**WORK TO BE COMPLETED**
Nothing besides a number belongs in the answer, which is how many lines of the listing contain the string "bubble".

*** RECORDED INFORMATION Section Begins ***

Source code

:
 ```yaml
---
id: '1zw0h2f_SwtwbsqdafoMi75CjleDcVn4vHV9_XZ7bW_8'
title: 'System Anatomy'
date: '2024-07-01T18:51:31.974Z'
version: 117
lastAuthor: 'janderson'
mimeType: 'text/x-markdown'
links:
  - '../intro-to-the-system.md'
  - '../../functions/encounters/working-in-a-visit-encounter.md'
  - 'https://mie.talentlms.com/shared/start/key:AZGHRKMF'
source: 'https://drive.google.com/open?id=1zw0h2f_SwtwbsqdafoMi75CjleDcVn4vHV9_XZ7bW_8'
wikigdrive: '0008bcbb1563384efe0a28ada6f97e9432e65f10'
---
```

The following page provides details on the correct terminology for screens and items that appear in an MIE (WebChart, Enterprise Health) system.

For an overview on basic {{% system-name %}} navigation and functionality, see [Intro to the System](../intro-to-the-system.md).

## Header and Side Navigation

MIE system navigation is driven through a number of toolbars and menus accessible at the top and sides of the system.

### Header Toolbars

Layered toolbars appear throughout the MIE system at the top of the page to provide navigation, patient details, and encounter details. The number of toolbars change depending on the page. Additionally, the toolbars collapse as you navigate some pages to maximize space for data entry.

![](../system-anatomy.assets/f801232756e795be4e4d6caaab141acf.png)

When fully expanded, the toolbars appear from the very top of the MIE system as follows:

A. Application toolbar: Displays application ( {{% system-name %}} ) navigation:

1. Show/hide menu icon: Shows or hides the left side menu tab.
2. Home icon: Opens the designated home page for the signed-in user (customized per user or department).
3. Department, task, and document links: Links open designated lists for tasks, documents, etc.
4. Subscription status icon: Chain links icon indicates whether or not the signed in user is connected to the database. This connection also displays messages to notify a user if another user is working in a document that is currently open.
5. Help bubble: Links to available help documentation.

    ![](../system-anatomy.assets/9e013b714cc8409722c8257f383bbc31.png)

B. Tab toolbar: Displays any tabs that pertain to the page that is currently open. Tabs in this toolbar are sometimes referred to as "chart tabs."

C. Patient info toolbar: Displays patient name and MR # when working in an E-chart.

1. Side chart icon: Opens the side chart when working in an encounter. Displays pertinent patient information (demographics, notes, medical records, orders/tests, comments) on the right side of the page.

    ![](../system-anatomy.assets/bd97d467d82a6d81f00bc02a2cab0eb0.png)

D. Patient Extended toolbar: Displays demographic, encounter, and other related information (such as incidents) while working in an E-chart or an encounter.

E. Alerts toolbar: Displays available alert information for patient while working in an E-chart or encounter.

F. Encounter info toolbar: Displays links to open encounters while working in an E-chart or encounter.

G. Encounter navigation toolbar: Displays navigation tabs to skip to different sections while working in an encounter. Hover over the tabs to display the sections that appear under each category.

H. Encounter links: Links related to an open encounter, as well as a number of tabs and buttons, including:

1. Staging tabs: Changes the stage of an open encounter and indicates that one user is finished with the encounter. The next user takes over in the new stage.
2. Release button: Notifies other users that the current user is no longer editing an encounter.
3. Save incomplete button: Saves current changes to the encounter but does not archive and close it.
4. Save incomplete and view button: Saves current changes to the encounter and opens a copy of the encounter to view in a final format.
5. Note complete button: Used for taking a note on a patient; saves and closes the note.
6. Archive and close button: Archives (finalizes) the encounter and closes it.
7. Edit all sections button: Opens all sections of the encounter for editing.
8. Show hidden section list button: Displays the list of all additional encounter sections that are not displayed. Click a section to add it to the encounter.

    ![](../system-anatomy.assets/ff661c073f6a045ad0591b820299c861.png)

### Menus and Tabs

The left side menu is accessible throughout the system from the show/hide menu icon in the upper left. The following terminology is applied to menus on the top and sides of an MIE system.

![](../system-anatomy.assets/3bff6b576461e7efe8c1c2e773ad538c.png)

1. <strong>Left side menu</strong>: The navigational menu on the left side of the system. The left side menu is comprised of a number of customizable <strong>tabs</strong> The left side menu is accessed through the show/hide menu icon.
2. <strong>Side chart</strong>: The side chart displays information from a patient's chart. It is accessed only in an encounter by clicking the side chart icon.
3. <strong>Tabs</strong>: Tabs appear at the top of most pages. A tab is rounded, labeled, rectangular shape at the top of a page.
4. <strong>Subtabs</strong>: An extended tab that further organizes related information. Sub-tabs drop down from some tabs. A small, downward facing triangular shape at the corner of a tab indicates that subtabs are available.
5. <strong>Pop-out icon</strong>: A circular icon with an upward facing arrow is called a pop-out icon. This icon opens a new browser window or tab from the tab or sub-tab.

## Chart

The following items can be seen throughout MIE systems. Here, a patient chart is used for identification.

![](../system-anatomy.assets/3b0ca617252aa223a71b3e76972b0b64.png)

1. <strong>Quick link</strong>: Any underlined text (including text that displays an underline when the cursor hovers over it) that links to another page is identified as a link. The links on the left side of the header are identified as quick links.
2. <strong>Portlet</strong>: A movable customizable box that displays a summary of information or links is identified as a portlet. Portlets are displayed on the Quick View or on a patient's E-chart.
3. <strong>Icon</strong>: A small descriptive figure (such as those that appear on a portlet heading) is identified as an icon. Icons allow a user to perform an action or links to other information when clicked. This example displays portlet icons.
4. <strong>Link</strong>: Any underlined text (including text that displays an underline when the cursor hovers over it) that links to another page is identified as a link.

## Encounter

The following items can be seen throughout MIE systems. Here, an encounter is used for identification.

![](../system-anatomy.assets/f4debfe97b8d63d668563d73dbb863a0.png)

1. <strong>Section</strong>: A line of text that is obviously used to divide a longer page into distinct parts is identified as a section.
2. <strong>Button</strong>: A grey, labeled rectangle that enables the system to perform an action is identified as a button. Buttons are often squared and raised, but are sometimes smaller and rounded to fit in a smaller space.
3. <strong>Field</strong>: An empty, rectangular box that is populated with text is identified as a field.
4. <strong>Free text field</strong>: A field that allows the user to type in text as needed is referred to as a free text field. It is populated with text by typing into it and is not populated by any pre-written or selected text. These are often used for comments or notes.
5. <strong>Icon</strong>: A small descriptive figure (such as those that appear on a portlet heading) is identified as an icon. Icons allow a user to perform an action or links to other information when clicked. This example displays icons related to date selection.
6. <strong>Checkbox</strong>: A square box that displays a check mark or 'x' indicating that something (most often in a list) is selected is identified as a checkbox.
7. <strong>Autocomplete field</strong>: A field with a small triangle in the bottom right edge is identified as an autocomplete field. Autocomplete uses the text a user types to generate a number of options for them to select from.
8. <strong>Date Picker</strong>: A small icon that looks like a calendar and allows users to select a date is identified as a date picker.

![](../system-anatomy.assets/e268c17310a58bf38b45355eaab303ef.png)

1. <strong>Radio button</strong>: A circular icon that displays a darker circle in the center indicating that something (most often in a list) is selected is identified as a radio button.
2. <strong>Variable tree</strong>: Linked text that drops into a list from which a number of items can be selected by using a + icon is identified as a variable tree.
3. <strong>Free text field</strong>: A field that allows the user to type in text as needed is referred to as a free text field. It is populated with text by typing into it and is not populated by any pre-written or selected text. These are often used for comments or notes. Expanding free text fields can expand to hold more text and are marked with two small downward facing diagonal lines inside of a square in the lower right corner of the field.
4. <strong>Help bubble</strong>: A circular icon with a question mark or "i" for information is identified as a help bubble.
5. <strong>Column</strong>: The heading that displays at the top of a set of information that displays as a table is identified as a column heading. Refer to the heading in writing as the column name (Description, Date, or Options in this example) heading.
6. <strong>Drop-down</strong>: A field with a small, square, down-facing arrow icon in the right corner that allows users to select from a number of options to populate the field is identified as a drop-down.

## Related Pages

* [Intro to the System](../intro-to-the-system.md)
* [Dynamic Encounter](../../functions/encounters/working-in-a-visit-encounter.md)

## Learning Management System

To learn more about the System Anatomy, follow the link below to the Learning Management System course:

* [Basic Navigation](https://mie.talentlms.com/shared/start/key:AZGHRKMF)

*** RECORDED INFORMATION Section Ends ***

**ANSWER SPACE**
2